In 2016, we were invited by the Office of Family and Community Empowerment (FACE) of the New York City Department of Education (NYCDOE) to develop a STEAM program for families and created FACElab a program to train parents with teachers to introduce robotics in NYCDOE classrooms. The problem our program addresses is: Teachers often refrain from doing hands-on STEAM because of large class sizes and individual support needed for students. The opportunities we identified: There are many parents who are curious about STEAM learning and or have prior experience and are interested in making meaningful contributions to their children's schools. Also this is a way for parents to increase their skill sets that may lead to new job possibilities. In 2019, we participated in Carnegie Mellon Robotics Academy's pre-apprenticeship program for electrical engineering and then, inspired to introduce circuitry and electronics to our community, we created "Make Everything Possible!"
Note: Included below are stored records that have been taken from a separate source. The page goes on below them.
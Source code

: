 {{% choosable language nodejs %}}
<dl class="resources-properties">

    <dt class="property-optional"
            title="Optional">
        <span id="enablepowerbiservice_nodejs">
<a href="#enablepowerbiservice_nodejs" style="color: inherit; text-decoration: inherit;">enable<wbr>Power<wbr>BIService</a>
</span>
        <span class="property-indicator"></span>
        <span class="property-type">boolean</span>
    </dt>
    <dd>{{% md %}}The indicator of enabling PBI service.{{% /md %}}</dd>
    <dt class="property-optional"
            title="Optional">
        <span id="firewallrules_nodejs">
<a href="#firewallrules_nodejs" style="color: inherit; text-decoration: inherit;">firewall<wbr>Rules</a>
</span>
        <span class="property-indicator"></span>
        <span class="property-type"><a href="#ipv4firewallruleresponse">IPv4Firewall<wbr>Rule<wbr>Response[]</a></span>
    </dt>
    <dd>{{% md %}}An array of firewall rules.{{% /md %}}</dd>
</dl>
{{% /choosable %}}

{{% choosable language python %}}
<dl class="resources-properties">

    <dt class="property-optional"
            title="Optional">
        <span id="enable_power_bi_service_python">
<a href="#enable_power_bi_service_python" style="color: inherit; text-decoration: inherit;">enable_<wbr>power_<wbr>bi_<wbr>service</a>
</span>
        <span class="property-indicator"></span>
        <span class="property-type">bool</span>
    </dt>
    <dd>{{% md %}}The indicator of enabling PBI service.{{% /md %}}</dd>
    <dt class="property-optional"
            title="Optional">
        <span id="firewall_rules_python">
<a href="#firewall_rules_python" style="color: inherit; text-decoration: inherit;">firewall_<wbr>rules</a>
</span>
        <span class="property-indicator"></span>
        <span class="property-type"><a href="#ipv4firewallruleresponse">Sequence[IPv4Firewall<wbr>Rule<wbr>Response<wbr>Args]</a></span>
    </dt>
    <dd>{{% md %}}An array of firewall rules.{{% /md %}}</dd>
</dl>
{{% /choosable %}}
What is your project about and how does it work?

A goal of "Make Everything Possible!" is to make STEAM accessible to more diverse groups of young people and their families. We developed an "interactive" comic book with NYCDOE art and science teachers and engineers, lessons that include atoms and elements, static and current electricity, simple circuits and testing more complex circuits with multimeters with activities that engage students in design, creating circuits and making mechanisms. Engineers, educators, artists and musicians created instructional videos for our web site and templates for circuits. In March 2020, we launched "Make Everything Possible!" in classrooms but were shut down by the pandemic. In a matter of months, we re-tooled, shipped hundreds of backpacks of materials to students' homes and launched live, online for students, their teachers and their parents. When the pandemic ended, we re-introduced the program in schools. All the content we created is creative commons and available for others to use.

What did you learn by doing this project?

Research says children benefit from parents’ involvement in their education, but schools sometimes struggle with how to engage parents in meaningful ways. This is sometimes our struggle. While we have attracted a number of parent volunteers who participated in our training workshops with teachers and did and do support the implementation of the program in classrooms, we haven’t attracted and retained as many parents as we hoped to reach. Hurdles include: time, extent of unpaid commitment, children moving up and on to other schools, and the pandemic. This said, parents have come to us with deep knowledge about their communities, culture and children that we leveraged in the development of our curriculum, activities and materials. It was important that we took the time to create safe spaces where all learn together, not worry about making mistakes (it’s inevitable when you’re pioneering new territory), and we continue to work on new ways to empower each other.

What impact does your project have on others as well as yourself?

Many parents who trained in our program have been able to facilitate classes without our assistance. For example, in Queens, NY eight parents and grandparents continued to run classes when our coaches moved onto new schools. The grandparents in particular commented that they felt they were able to make valuable contributions to students through the program. Other parents were hired by Makeosity and are now coaching in classrooms in nine New York City schools. Two also have children who interned with Makeosity during the summer and helped their parents implement the program. Students who have been part of Make Everything Possible! have said they see themselves as engineers, are able to apply problem solving skills they've learned to other activities and would like to continue to participate in more STEAM programs. Teachers who were unsure how to introduce STEAM and making in classrooms now feel confident. I have personally grown through my collaborations in our diverse community.